Please restate the entries below word for word, leaving out any pictures.

* [Information provided]:
┄┄┄┄┄┄

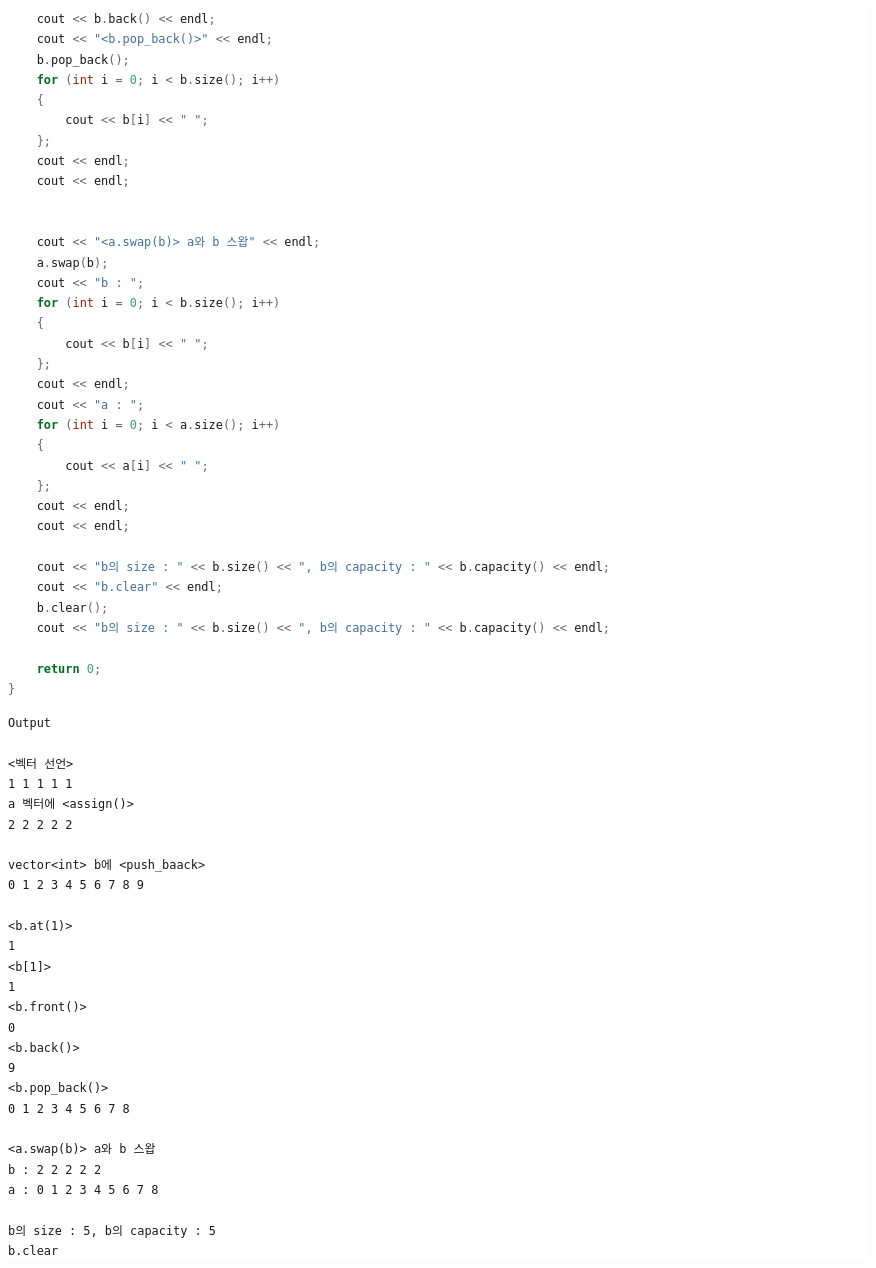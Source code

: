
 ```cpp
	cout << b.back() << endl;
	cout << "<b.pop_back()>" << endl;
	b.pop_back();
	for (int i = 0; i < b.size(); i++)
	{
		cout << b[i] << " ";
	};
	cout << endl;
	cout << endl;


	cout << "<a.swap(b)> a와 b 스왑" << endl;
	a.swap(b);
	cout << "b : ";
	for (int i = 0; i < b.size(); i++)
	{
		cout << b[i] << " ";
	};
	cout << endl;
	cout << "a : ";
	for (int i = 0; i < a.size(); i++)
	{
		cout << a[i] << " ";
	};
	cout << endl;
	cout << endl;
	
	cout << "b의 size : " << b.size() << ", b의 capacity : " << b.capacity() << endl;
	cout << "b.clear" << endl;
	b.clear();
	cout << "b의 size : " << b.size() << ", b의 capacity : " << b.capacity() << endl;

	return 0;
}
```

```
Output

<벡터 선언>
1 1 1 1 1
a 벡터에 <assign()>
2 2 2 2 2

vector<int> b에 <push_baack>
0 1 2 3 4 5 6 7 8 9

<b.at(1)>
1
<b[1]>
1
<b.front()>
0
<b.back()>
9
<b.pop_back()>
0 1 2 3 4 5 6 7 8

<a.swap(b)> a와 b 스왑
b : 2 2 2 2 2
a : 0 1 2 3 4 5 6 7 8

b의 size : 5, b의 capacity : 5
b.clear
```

┄┄┄┄┄┄

* [Reply]:
Source code

:
 ```cpp
	cout << b.back() << endl;
	cout << "<b.pop_back()>" << endl;
	b.pop_back();
	for (int i = 0; i < b.size(); i++)
	{
		cout << b[i] << " ";
	};
	cout << endl;
	cout << endl;


	cout << "<a.swap(b)> a와 b 스왑" << endl;
	a.swap(b);
	cout << "b : ";
	for (int i = 0; i < b.size(); i++)
	{
		cout << b[i] << " ";
	};
	cout << endl;
	cout << "a : ";
	for (int i = 0; i < a.size(); i++)
	{
		cout << a[i] << " ";
	};
	cout << endl;
	cout << endl;
	
	cout << "b의 size : " << b.size() << ", b의 capacity : " << b.capacity() << endl;
	cout << "b.clear" << endl;
	b.clear();
	cout << "b의 size : " << b.size() << ", b의 capacity : " << b.capacity() << endl;

	return 0;
}
```

```
Output

<벡터 선언>
1 1 1 1 1
a 벡터에 <assign()>
2 2 2 2 2

vector<int> b에 <push_baack>
0 1 2 3 4 5 6 7 8 9

<b.at(1)>
1
<b[1]>
1
<b.front()>
0
<b.back()>
9
<b.pop_back()>
0 1 2 3 4 5 6 7 8

<a.swap(b)> a와 b 스왑
b : 2 2 2 2 2
a : 0 1 2 3 4 5 6 7 8

b의 size : 5, b의 capacity : 5
b.clear
```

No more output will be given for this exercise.